Steve Martin’s new novel, An Object of Beauty, is a true delight if you’re into Sex and the City, art world scandal, and coming-of-age stories. As with his first book, Shopgirl, Steve Martin continues to amaze me for his effortless impersonation of a twenty-two-year-old girl. Sometimes I feel like he has employed a ghost writer who fits my exact profile. Maybe he hired a young woman my age to sit next to him in his LA mansion while he writes. Sounds like my dream job.
The new book is all about Lacey Yeager whose first job out of college is in the bowels of Sotheby’s. She moves up in the ranks and becomes a player in the contemporary art market. The novel follows Lacey through the extreme ups and downs of the stock market from 1990 until the recent crash (and the corresponding art world bubbles and bursts).

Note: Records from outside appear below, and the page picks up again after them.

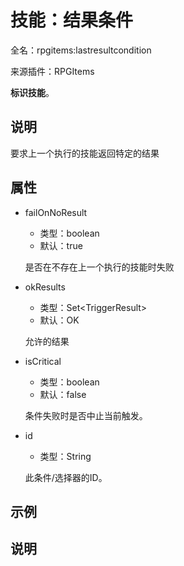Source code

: # 技能：结果条件

<!-- 本文件是通过游戏内 `/rpgitem gen-wiki` 命令生成的。 -->
<!-- 请只在对应的 "beginCustomXXXX" 与 "endCustomXXXX" 间编辑。  -->
<!-- 如果您想修改技能或其属性的描述， -->
<!-- 请修改 "resources/lang/zh_CN.yml" 中对应的项。 -->

全名：rpgitems:lastresultcondition

来源插件：RPGItems

**标识技能**。

<!-- beginCustomHeader -->
<!-- endCustomHeader -->

## 说明

要求上一个执行的技能返回特定的结果
<!-- beginCustomDescription -->
<!-- endCustomDescription -->

## 属性

* failOnNoResult

  * 类型：boolean
  * 默认：true

  是否在不存在上一个执行的技能时失败

* okResults

  * 类型：Set&lt;TriggerResult&gt;
  * 默认：OK

  允许的结果

* isCritical

  * 类型：boolean
  * 默认：false

  条件失败时是否中止当前触发。

* id

  * 类型：String

  此条件/选择器的ID。

<!-- beginCustomProperties -->
<!-- endCustomProperties -->

## 示例

<!-- beginCustomExample -->
<!-- endCustomExample -->

## 说明

<!-- beginCustomNote -->
<!-- endCustomNote -->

I think that Steve Martin writes books that can be deeply appreciated by girls just like me. He’s a great writer, but perhaps my vision is skewed by the fact that I relate to his subject matter firsthand. Why do you think that a famous sixty-six year-old comedian and banjo player writes books for and about depressive WASPy young women? Perhaps it’s for dating purposes. But writing a series of well-received novels seems like a lot of trouble to go to to get a young woman into bed. That being said, I’m definitely intrigued.